We can’t pick and choose truth according to our sympathy. We can’t live like we’re afraid to tell someone the truth because we might be offensive. We need to be afraid to offend because we neglect to tell the truth. 

Romans 13:14 says, “…put on the Lord Jesus Christ, and make no provision for the flesh, to fulfill its lusts.” Don’t live a life where you are more sympathetic to a cesspool of sinful fantasy than living a life that flows from scriptural thinking. The Bible says, “Resist the devil and he will flee.”

More Bold than Bewildered

The enemies of faith in Christ intimidate us so much that we get quieter and quieter about truth and righteousness because we don’t want to be thought of as critical or judgmental. We watch guys like Peirs Morgan lay into my good buddy, Kirk Cameron and it makes us timid. Kirk was on Morgan’s program to talk about his new documentary, Monumental. But Morgan decided to go down a different road. Here’s part of the show’s transcript:

[Piers Morgan] Do you think that homosexuality is a sin?

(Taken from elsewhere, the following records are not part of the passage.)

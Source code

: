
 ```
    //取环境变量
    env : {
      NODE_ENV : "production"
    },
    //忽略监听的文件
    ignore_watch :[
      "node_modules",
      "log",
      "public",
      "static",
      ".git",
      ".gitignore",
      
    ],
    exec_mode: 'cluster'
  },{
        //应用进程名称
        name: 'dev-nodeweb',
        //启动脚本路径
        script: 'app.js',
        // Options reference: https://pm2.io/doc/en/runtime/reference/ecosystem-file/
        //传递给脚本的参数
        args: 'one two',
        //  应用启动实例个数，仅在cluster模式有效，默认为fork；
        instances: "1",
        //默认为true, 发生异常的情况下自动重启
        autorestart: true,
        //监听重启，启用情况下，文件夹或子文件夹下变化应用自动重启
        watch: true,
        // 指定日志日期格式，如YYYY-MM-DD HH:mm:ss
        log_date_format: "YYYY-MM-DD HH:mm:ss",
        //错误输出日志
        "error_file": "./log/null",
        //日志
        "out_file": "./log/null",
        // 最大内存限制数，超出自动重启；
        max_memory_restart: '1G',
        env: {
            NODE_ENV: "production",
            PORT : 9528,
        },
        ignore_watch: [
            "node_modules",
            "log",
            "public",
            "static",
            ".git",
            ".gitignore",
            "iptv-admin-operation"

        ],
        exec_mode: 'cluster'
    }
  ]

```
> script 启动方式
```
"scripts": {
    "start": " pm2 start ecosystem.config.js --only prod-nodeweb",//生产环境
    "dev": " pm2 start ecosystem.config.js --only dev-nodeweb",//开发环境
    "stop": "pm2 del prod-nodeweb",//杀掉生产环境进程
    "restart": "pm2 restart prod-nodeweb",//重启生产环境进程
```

[Kirk Cameron] I think that it’s unnatural. I think that it’s detrimental and ultimately destructive to so many of the foundations of civilization.

Kirk answered gently and truthfully. Heavyweights all over Hollywood demanded an apology. But Kirk isn’t free to say anything else. Kirk gave an answer rooted in truth. Any other answer would further confuse people who are already confused.

There’s nothing to be ashamed of or to apologize for in the Word of God.

More Reliant than Independent

Psalm 20:7 says, “Some trust in chariots, and some in horses; But we will remember the name of the Lord our God.” God doesn’t want us to trust in anything other than Him for what we need. God is better at providing what we need than anyone or anything else. Sometimes in life we find ourselves wanting to trust in something other than God. The results are disastrous. A good example of this is the tendency for people to think that playing the lottery is wise financial planning. Statistics show that over 90 percent of million-dollar lottery winners are bankrupt within five years.

Here’s how God wants it to work: He wants you to rely on Him. For the battle, don’t trust in your own might. In your financial life, trust in God and live by His principles, and, in His economy, you’ll have everything you need. Those lottery winners I mentioned earlier don’t just become financially bankrupt, they lose everything. They lose their relationships and identities – they don’t even recognize themselves as their lives are being destroyed because they “won” money.

More Committed than Complacent

God wants you to declare war against your enemy so you can have peace. If your enemy is addictive behavior, it’s after you’ve conquered that you have peace. When Joshua went to battle against his enemies, it was after Israel fought and won the war that there was peace. God is a God of war [Exodus 15:3], but He’s also a God of peace [Romans 15:33]. I spoke to a woman that comes to our addictions ministry and asked how she was doing with her battle. She said, “Oh, I don’t come for me, anymore. I’m free. I come to encourage others in the battle.” 

She’s has peace because she’s on the other side of her war. What is it you’re battling with? If you’re scriptural, bold, reliant on God, and committed, you will have peace.